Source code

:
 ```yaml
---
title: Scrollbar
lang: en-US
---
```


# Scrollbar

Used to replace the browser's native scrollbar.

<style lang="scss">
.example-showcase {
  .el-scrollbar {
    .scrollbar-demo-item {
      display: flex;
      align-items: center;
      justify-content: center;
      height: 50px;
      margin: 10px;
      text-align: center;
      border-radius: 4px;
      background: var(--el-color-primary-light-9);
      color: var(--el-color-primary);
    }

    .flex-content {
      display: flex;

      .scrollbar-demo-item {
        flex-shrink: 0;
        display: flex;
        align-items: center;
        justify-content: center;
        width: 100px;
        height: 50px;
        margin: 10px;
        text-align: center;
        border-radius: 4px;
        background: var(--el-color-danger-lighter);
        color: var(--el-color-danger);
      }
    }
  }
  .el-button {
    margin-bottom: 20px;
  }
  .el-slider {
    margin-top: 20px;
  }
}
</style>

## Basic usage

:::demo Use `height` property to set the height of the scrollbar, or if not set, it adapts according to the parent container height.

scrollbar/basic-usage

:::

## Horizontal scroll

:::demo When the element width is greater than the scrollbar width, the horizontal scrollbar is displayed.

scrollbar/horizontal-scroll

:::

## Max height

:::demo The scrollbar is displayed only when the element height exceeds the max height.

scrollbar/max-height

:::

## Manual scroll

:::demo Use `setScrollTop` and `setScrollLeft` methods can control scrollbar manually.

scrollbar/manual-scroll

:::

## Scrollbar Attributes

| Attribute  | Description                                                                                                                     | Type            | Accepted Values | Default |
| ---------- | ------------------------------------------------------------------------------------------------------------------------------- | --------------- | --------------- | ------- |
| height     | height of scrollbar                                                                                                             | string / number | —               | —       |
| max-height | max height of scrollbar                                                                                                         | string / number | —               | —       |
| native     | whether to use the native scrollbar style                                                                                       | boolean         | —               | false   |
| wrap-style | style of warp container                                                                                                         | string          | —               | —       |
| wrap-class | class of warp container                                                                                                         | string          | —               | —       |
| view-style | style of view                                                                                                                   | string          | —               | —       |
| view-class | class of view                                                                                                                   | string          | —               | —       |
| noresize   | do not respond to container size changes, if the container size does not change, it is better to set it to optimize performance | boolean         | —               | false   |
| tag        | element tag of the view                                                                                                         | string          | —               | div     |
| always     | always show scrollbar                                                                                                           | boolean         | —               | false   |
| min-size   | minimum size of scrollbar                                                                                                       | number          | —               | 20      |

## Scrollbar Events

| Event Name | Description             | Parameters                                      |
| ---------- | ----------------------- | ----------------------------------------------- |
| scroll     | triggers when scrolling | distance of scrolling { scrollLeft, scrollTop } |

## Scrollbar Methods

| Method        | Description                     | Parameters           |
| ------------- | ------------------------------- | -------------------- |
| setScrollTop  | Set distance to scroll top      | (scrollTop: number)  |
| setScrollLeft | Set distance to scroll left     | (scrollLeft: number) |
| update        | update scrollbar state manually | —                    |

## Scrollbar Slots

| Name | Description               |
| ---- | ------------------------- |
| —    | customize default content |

__________________________________________________

What the task asks: Bring together all lines in the records where the word "background" is found.

Solved exercise:
      background: var(--el-color-primary-light-9);
        background: var(--el-color-danger-lighter);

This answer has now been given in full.